Listed records
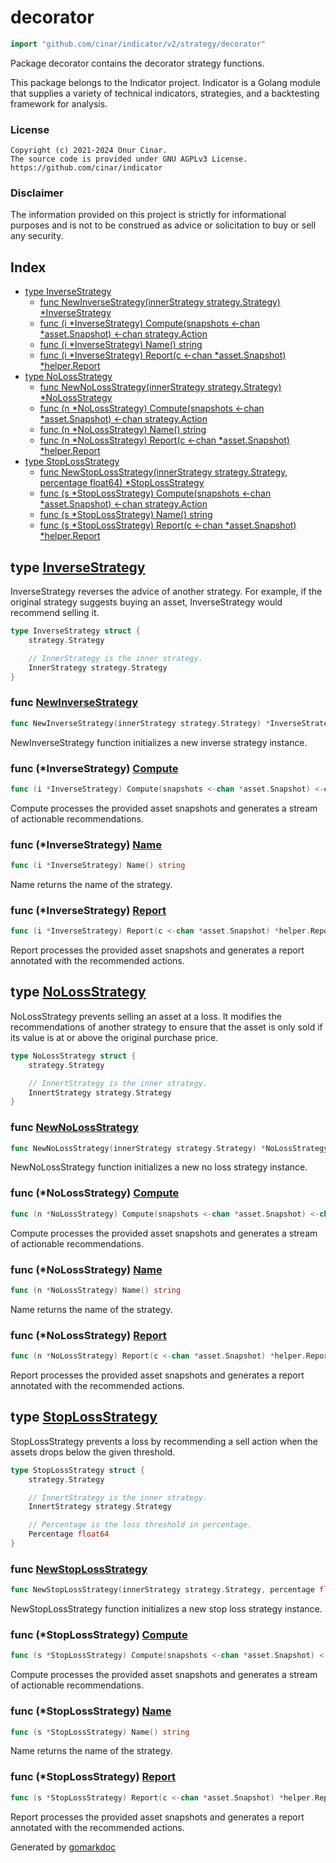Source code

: <!-- Code generated by gomarkdoc. DO NOT EDIT -->

# decorator

```go
import "github.com/cinar/indicator/v2/strategy/decorator"
```

Package decorator contains the decorator strategy functions.

This package belongs to the Indicator project. Indicator is a Golang module that supplies a variety of technical indicators, strategies, and a backtesting framework for analysis.

### License

```
Copyright (c) 2021-2024 Onur Cinar.
The source code is provided under GNU AGPLv3 License.
https://github.com/cinar/indicator
```

### Disclaimer

The information provided on this project is strictly for informational purposes and is not to be construed as advice or solicitation to buy or sell any security.

## Index

- [type InverseStrategy](<#InverseStrategy>)
  - [func NewInverseStrategy\(innerStrategy strategy.Strategy\) \*InverseStrategy](<#NewInverseStrategy>)
  - [func \(i \*InverseStrategy\) Compute\(snapshots \<\-chan \*asset.Snapshot\) \<\-chan strategy.Action](<#InverseStrategy.Compute>)
  - [func \(i \*InverseStrategy\) Name\(\) string](<#InverseStrategy.Name>)
  - [func \(i \*InverseStrategy\) Report\(c \<\-chan \*asset.Snapshot\) \*helper.Report](<#InverseStrategy.Report>)
- [type NoLossStrategy](<#NoLossStrategy>)
  - [func NewNoLossStrategy\(innerStrategy strategy.Strategy\) \*NoLossStrategy](<#NewNoLossStrategy>)
  - [func \(n \*NoLossStrategy\) Compute\(snapshots \<\-chan \*asset.Snapshot\) \<\-chan strategy.Action](<#NoLossStrategy.Compute>)
  - [func \(n \*NoLossStrategy\) Name\(\) string](<#NoLossStrategy.Name>)
  - [func \(n \*NoLossStrategy\) Report\(c \<\-chan \*asset.Snapshot\) \*helper.Report](<#NoLossStrategy.Report>)
- [type StopLossStrategy](<#StopLossStrategy>)
  - [func NewStopLossStrategy\(innerStrategy strategy.Strategy, percentage float64\) \*StopLossStrategy](<#NewStopLossStrategy>)
  - [func \(s \*StopLossStrategy\) Compute\(snapshots \<\-chan \*asset.Snapshot\) \<\-chan strategy.Action](<#StopLossStrategy.Compute>)
  - [func \(s \*StopLossStrategy\) Name\(\) string](<#StopLossStrategy.Name>)
  - [func \(s \*StopLossStrategy\) Report\(c \<\-chan \*asset.Snapshot\) \*helper.Report](<#StopLossStrategy.Report>)


<a name="InverseStrategy"></a>
## type [InverseStrategy](<https://github.com/cinar/indicator/blob/master/strategy/decorator/inverse_strategy.go#L17-L22>)

InverseStrategy reverses the advice of another strategy. For example, if the original strategy suggests buying an asset, InverseStrategy would recommend selling it.

```go
type InverseStrategy struct {
    strategy.Strategy

    // InnerStrategy is the inner strategy.
    InnerStrategy strategy.Strategy
}
```

<a name="NewInverseStrategy"></a>
### func [NewInverseStrategy](<https://github.com/cinar/indicator/blob/master/strategy/decorator/inverse_strategy.go#L25>)

```go
func NewInverseStrategy(innerStrategy strategy.Strategy) *InverseStrategy
```

NewInverseStrategy function initializes a new inverse strategy instance.

<a name="InverseStrategy.Compute"></a>
### func \(\*InverseStrategy\) [Compute](<https://github.com/cinar/indicator/blob/master/strategy/decorator/inverse_strategy.go#L37>)

```go
func (i *InverseStrategy) Compute(snapshots <-chan *asset.Snapshot) <-chan strategy.Action
```

Compute processes the provided asset snapshots and generates a stream of actionable recommendations.

<a name="InverseStrategy.Name"></a>
### func \(\*InverseStrategy\) [Name](<https://github.com/cinar/indicator/blob/master/strategy/decorator/inverse_strategy.go#L32>)

```go
func (i *InverseStrategy) Name() string
```

Name returns the name of the strategy.

<a name="InverseStrategy.Report"></a>
### func \(\*InverseStrategy\) [Report](<https://github.com/cinar/indicator/blob/master/strategy/decorator/inverse_strategy.go#L53>)

```go
func (i *InverseStrategy) Report(c <-chan *asset.Snapshot) *helper.Report
```

Report processes the provided asset snapshots and generates a report annotated with the recommended actions.

<a name="NoLossStrategy"></a>
## type [NoLossStrategy](<https://github.com/cinar/indicator/blob/master/strategy/decorator/no_loss_strategy.go#L17-L22>)

NoLossStrategy prevents selling an asset at a loss. It modifies the recommendations of another strategy to ensure that the asset is only sold if its value is at or above the original purchase price.

```go
type NoLossStrategy struct {
    strategy.Strategy

    // InnertStrategy is the inner strategy.
    InnertStrategy strategy.Strategy
}
```

<a name="NewNoLossStrategy"></a>
### func [NewNoLossStrategy](<https://github.com/cinar/indicator/blob/master/strategy/decorator/no_loss_strategy.go#L25>)

```go
func NewNoLossStrategy(innerStrategy strategy.Strategy) *NoLossStrategy
```

NewNoLossStrategy function initializes a new no loss strategy instance.

<a name="NoLossStrategy.Compute"></a>
### func \(\*NoLossStrategy\) [Compute](<https://github.com/cinar/indicator/blob/master/strategy/decorator/no_loss_strategy.go#L37>)

```go
func (n *NoLossStrategy) Compute(snapshots <-chan *asset.Snapshot) <-chan strategy.Action
```

Compute processes the provided asset snapshots and generates a stream of actionable recommendations.

<a name="NoLossStrategy.Name"></a>
### func \(\*NoLossStrategy\) [Name](<https://github.com/cinar/indicator/blob/master/strategy/decorator/no_loss_strategy.go#L32>)

```go
func (n *NoLossStrategy) Name() string
```

Name returns the name of the strategy.

<a name="NoLossStrategy.Report"></a>
### func \(\*NoLossStrategy\) [Report](<https://github.com/cinar/indicator/blob/master/strategy/decorator/no_loss_strategy.go#L62>)

```go
func (n *NoLossStrategy) Report(c <-chan *asset.Snapshot) *helper.Report
```

Report processes the provided asset snapshots and generates a report annotated with the recommended actions.

<a name="StopLossStrategy"></a>
## type [StopLossStrategy](<https://github.com/cinar/indicator/blob/master/strategy/decorator/stop_loss_strategy.go#L16-L24>)

StopLossStrategy prevents a loss by recommending a sell action when the assets drops below the given threshold.

```go
type StopLossStrategy struct {
    strategy.Strategy

    // InnertStrategy is the inner strategy.
    InnertStrategy strategy.Strategy

    // Percentage is the loss threshold in percentage.
    Percentage float64
}
```

<a name="NewStopLossStrategy"></a>
### func [NewStopLossStrategy](<https://github.com/cinar/indicator/blob/master/strategy/decorator/stop_loss_strategy.go#L27>)

```go
func NewStopLossStrategy(innerStrategy strategy.Strategy, percentage float64) *StopLossStrategy
```

NewStopLossStrategy function initializes a new stop loss strategy instance.

<a name="StopLossStrategy.Compute"></a>
### func \(\*StopLossStrategy\) [Compute](<https://github.com/cinar/indicator/blob/master/strategy/decorator/stop_loss_strategy.go#L40>)

```go
func (s *StopLossStrategy) Compute(snapshots <-chan *asset.Snapshot) <-chan strategy.Action
```

Compute processes the provided asset snapshots and generates a stream of actionable recommendations.

<a name="StopLossStrategy.Name"></a>
### func \(\*StopLossStrategy\) [Name](<https://github.com/cinar/indicator/blob/master/strategy/decorator/stop_loss_strategy.go#L35>)

```go
func (s *StopLossStrategy) Name() string
```

Name returns the name of the strategy.

<a name="StopLossStrategy.Report"></a>
### func \(\*StopLossStrategy\) [Report](<https://github.com/cinar/indicator/blob/master/strategy/decorator/stop_loss_strategy.go#L65>)

```go
func (s *StopLossStrategy) Report(c <-chan *asset.Snapshot) *helper.Report
```

Report processes the provided asset snapshots and generates a report annotated with the recommended actions.

Generated by [gomarkdoc](<https://github.com/princjef/gomarkdoc>)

Task objective
Every line holding the string "prevents" should be copied here, so please find those lines in the data.

Result of this task
NoLossStrategy prevents selling an asset at a loss. It modifies the recommendations of another strategy to ensure that the asset is only sold if its value is at or above the original purchase price.
StopLossStrategy prevents a loss by recommending a sell action when the assets drops below the given threshold.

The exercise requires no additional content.